Task directions:
All of the data should be output character for character, except the pictures.

(Beginning of Provided records)

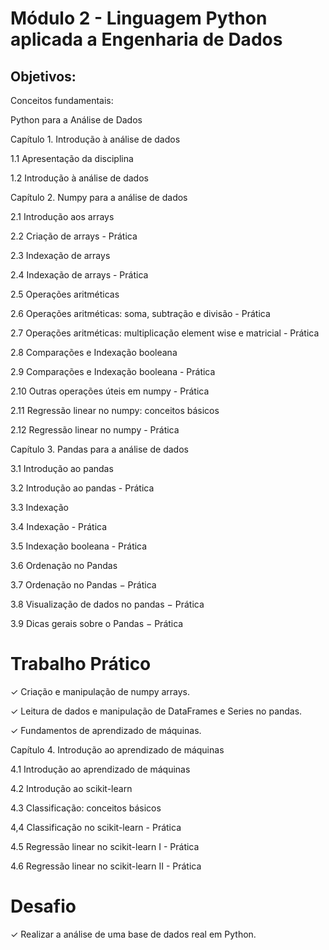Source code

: # Módulo 2 - Linguagem Python aplicada a Engenharia de Dados


## Objetivos:

Conceitos fundamentais: 

Python para a Análise de Dados

Capítulo 1. Introdução à análise de dados

1.1 Apresentação da disciplina

1.2 Introdução à análise de dados

 

Capítulo 2. Numpy para a análise de dados

2.1 Introdução aos arrays

2.2 Criação de arrays - Prática

2.3 Indexação de arrays

2.4 Indexação de arrays - Prática

2.5 Operações aritméticas

2.6 Operações aritméticas: soma, subtração e divisão  - Prática

2.7 Operações aritméticas: multiplicação element wise e matricial  - Prática

2.8 Comparações e Indexação booleana

2.9 Comparações e Indexação booleana - Prática

2.10 Outras operações úteis em numpy - Prática

2.11 Regressão linear no numpy: conceitos básicos

2.12 Regressão linear no numpy - Prática

 

Capítulo 3. Pandas para a análise de dados

3.1 Introdução ao pandas

3.2 Introdução ao pandas - Prática

3.3 Indexação

3.4 Indexação - Prática

3.5 Indexação booleana - Prática

3.6 Ordenação no Pandas

3.7 Ordenação no Pandas − Prática

3.8 Visualização de dados no pandas − Prática

3.9 Dicas gerais sobre o Pandas − Prática

 
# Trabalho Prático

✓ Criação e manipulação de numpy arrays.

✓ Leitura de dados e manipulação de DataFrames e Series no pandas.

✓ Fundamentos de aprendizado de máquinas.


Capítulo 4. Introdução ao aprendizado de máquinas

4.1 Introdução ao aprendizado de máquinas

4.2 Introdução ao scikit-learn

4.3 Classificação: conceitos básicos

4,4 Classificação no scikit-learn - Prática

4.5 Regressão linear no scikit-learn I - Prática

4.6 Regressão linear no scikit-learn II - Prática

# Desafio

✓ Realizar a análise de uma base de dados real em Python.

(End of Provided records)

Exercise response:
Source code

: # Módulo 2 - Linguagem Python aplicada a Engenharia de Dados


## Objetivos:

Conceitos fundamentais: 

Python para a Análise de Dados

Capítulo 1. Introdução à análise de dados

1.1 Apresentação da disciplina

1.2 Introdução à análise de dados

 

Capítulo 2. Numpy para a análise de dados

2.1 Introdução aos arrays

2.2 Criação de arrays - Prática

2.3 Indexação de arrays

2.4 Indexação de arrays - Prática

2.5 Operações aritméticas

2.6 Operações aritméticas: soma, subtração e divisão  - Prática

2.7 Operações aritméticas: multiplicação element wise e matricial  - Prática

2.8 Comparações e Indexação booleana

2.9 Comparações e Indexação booleana - Prática

2.10 Outras operações úteis em numpy - Prática

2.11 Regressão linear no numpy: conceitos básicos

2.12 Regressão linear no numpy - Prática

 

Capítulo 3. Pandas para a análise de dados

3.1 Introdução ao pandas

3.2 Introdução ao pandas - Prática

3.3 Indexação

3.4 Indexação - Prática

3.5 Indexação booleana - Prática

3.6 Ordenação no Pandas

3.7 Ordenação no Pandas − Prática

3.8 Visualização de dados no pandas − Prática

3.9 Dicas gerais sobre o Pandas − Prática

 
# Trabalho Prático

✓ Criação e manipulação de numpy arrays.

✓ Leitura de dados e manipulação de DataFrames e Series no pandas.

✓ Fundamentos de aprendizado de máquinas.


Capítulo 4. Introdução ao aprendizado de máquinas

4.1 Introdução ao aprendizado de máquinas

4.2 Introdução ao scikit-learn

4.3 Classificação: conceitos básicos

4,4 Classificação no scikit-learn - Prática

4.5 Regressão linear no scikit-learn I - Prática

4.6 Regressão linear no scikit-learn II - Prática

# Desafio

✓ Realizar a análise de uma base de dados real em Python.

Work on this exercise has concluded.